Loading...
INSPIRASI
Penulis: Priskila Prima Hevina 01:00 WIB | Selasa, 06 September 2016

Level Memaafkan

Memaafkan memang butuh waktu, tetapi tak bergantung pada waktu.
Siap memaafkan? (foto: pixabay.com)

SATUHARAPAN.COM – Ada seorang murid bertanya kepada Gurunya. ”Guru, sampai berapa kali aku harus mengampuni saudaraku jika ia berbuat dosa terhadap aku? Sampai tujuh kali?”

”Bukan! Aku berkata kepadamu: Bukan sampai tujuh kali, melainkan sampai tujuh puluh kali tujuh kali,” jawab Sang Guru.

Intinya, kita sebagai manusia, bersaudara antara satu dan yang lainnya. Dan kita diberi kewajiban untuk bisa memaafkan secara tulus, tanpa syarat, tanpa batas. Tujuh puluh kali tujuh kali bukan berarti memaafkan sejumlah 490 kali lho ya. Mana ada orang yang sempat amat mencatat dan mengkalkulasi maaf.

Perihal memaafkan rupanya multidimensi. Kadang simpel. Sering ruwet. Maaf-memaafkan selalu terbungkus dalam situasi kondisi yang bervariasi. Terlepas dari kompleksitas relasi dan konflik antarmanusia, memaafkan adalah PR mutlak. Ya mutlak, sebab kita sendiri pun diberi maaf dan ampunan tiada batas oleh Sang Khalik. Masak iya kita tidak memaafkan, kok sombong amat?

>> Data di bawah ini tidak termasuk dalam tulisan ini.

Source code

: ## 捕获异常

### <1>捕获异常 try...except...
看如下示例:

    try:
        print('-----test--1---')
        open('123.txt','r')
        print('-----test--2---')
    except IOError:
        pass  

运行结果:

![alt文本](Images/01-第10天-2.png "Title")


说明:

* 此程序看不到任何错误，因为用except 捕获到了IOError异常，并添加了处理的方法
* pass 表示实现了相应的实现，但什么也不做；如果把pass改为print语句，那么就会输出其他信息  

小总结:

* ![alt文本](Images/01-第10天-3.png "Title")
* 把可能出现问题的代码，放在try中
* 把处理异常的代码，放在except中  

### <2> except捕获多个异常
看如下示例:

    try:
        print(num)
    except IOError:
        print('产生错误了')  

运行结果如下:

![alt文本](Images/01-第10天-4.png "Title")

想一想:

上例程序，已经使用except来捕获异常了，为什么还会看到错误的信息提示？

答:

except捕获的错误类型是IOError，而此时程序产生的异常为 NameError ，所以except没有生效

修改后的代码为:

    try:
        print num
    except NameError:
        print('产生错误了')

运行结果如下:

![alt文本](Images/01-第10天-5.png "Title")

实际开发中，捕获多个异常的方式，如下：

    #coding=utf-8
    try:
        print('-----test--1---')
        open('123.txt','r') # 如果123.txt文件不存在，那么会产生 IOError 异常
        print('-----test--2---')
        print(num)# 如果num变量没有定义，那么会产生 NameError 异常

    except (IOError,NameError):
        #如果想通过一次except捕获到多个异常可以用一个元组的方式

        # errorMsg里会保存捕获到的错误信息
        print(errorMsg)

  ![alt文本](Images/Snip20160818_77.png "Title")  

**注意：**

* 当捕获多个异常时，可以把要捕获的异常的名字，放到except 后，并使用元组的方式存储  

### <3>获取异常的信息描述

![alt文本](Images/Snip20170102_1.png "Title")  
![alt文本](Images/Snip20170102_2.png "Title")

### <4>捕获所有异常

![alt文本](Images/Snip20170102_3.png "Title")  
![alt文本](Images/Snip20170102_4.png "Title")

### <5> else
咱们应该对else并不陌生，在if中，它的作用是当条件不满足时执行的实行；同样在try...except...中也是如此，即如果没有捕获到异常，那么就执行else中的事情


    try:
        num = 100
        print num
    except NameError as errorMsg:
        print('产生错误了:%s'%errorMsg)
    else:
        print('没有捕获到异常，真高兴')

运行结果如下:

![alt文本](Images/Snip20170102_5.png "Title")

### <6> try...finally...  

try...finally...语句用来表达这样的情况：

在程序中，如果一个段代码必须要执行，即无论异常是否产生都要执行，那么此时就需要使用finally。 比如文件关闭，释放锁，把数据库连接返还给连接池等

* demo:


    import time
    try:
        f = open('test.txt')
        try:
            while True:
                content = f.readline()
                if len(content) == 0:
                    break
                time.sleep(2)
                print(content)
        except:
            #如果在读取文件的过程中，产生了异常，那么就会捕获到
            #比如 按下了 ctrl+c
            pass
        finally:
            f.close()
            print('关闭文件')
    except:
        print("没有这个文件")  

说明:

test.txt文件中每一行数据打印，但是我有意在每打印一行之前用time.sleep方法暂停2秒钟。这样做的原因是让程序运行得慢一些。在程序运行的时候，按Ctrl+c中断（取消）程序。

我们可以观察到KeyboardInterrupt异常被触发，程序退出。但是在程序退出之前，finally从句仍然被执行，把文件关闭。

Anyway, memaafkan itu bagaimana sih?

Ada yang berpendapat, memaafkan itu proses bersama putaran waktu. Seiring waktu yang berlalu, kesalahan kemarin terlupakan dan itu artinya sudah memaafkan. Kita memercayakan proses memaafkan pada waktu. Asal tak diungkit-ungkit, asal kita fokus pada hal-hal lain, kasus kemarin clear. ”Biar waktu menghapus jejakmu,”begitu kata Peter Pan. Betulkah?

Ada pula yang bilang kalau memaafkan itu merelakan setiap kerugian (baik moril mau pun materi) yang dialami gara-gara perbuatan seseorang pada masa lalu. Kemudian diikuti dengan memasang stategi dan antisipasi terhadap orang yang sama agar kita tak lagi dibuat rugi. Secara gamblang, kita pasang kecurigaan dan prasangka jahat kepada orang tersebut. Begitukah?

Lain lagi berargumen, memaafkan itu menganggap apa yang terjadi pada masa lalu tidak pernah ada dan menatap masa depan dengan pikiran positif terhadap orang yang sama. ”Mulai dari nol,” seperti yang diucapkan petugas di SPBU. Tidak ada prasangka, tidak ada kepahitan. Iyakah?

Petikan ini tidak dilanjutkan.